GIVEN INFORMATION section start

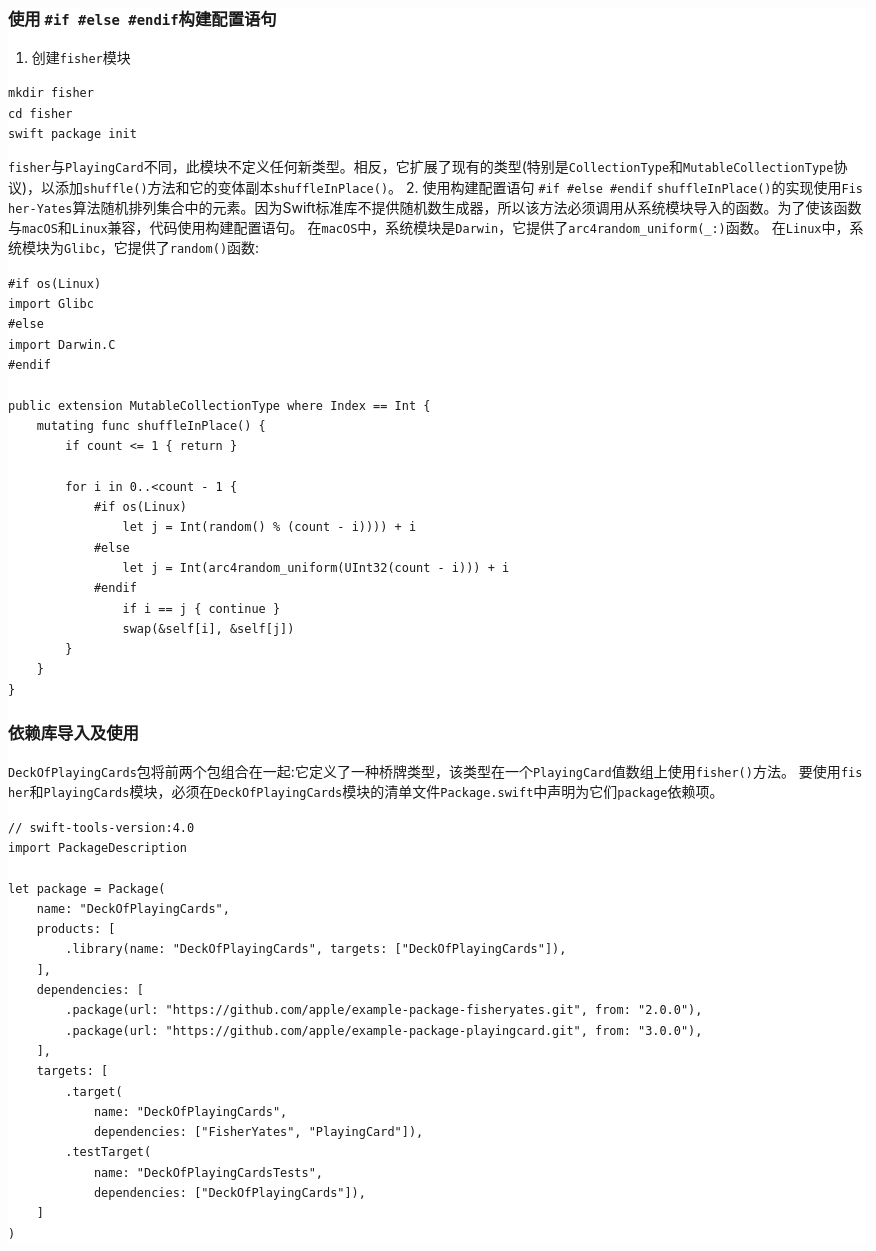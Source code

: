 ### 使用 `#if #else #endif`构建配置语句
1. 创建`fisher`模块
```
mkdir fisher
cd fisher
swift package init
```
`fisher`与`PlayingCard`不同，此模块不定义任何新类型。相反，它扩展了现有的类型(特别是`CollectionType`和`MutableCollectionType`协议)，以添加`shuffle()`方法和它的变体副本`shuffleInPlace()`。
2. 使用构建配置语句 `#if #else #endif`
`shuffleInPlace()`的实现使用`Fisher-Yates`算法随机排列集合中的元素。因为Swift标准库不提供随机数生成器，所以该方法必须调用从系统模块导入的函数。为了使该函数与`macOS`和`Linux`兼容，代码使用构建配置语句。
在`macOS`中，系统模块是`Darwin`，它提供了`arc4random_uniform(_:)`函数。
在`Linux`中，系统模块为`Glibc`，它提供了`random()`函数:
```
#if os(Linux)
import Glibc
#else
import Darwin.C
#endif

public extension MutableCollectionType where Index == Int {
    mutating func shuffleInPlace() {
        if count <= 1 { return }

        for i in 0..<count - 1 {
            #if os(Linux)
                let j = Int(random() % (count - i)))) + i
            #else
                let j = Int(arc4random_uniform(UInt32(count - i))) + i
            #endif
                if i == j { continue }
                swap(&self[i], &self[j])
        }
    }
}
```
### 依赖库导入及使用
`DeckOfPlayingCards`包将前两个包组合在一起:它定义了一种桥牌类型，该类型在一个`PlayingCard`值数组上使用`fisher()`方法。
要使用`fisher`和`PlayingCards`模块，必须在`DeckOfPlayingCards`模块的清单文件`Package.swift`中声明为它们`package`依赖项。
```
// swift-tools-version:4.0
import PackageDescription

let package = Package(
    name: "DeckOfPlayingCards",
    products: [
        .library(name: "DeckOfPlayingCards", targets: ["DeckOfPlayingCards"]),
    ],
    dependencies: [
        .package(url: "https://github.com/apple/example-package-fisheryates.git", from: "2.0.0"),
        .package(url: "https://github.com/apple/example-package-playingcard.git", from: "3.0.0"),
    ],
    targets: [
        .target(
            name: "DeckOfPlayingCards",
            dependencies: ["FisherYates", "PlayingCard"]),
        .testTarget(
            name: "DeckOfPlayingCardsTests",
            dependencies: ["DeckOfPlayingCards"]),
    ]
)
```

GIVEN INFORMATION section end

DESCRIPTION OF THE TASK |
The answer must repeat every record exactly, with all pictures left out.

SOLUTION TO THE EXERCISE |
Source code

: ### 使用 `#if #else #endif`构建配置语句
1. 创建`fisher`模块
```
mkdir fisher
cd fisher
swift package init
```
`fisher`与`PlayingCard`不同，此模块不定义任何新类型。相反，它扩展了现有的类型(特别是`CollectionType`和`MutableCollectionType`协议)，以添加`shuffle()`方法和它的变体副本`shuffleInPlace()`。
2. 使用构建配置语句 `#if #else #endif`
`shuffleInPlace()`的实现使用`Fisher-Yates`算法随机排列集合中的元素。因为Swift标准库不提供随机数生成器，所以该方法必须调用从系统模块导入的函数。为了使该函数与`macOS`和`Linux`兼容，代码使用构建配置语句。
在`macOS`中，系统模块是`Darwin`，它提供了`arc4random_uniform(_:)`函数。
在`Linux`中，系统模块为`Glibc`，它提供了`random()`函数:
```
#if os(Linux)
import Glibc
#else
import Darwin.C
#endif

public extension MutableCollectionType where Index == Int {
    mutating func shuffleInPlace() {
        if count <= 1 { return }

        for i in 0..<count - 1 {
            #if os(Linux)
                let j = Int(random() % (count - i)))) + i
            #else
                let j = Int(arc4random_uniform(UInt32(count - i))) + i
            #endif
                if i == j { continue }
                swap(&self[i], &self[j])
        }
    }
}
```
### 依赖库导入及使用
`DeckOfPlayingCards`包将前两个包组合在一起:它定义了一种桥牌类型，该类型在一个`PlayingCard`值数组上使用`fisher()`方法。
要使用`fisher`和`PlayingCards`模块，必须在`DeckOfPlayingCards`模块的清单文件`Package.swift`中声明为它们`package`依赖项。
```
// swift-tools-version:4.0
import PackageDescription

let package = Package(
    name: "DeckOfPlayingCards",
    products: [
        .library(name: "DeckOfPlayingCards", targets: ["DeckOfPlayingCards"]),
    ],
    dependencies: [
        .package(url: "https://github.com/apple/example-package-fisheryates.git", from: "2.0.0"),
        .package(url: "https://github.com/apple/example-package-playingcard.git", from: "3.0.0"),
    ],
    targets: [
        .target(
            name: "DeckOfPlayingCards",
            dependencies: ["FisherYates", "PlayingCard"]),
        .testTarget(
            name: "DeckOfPlayingCardsTests",
            dependencies: ["DeckOfPlayingCards"]),
    ]
)
```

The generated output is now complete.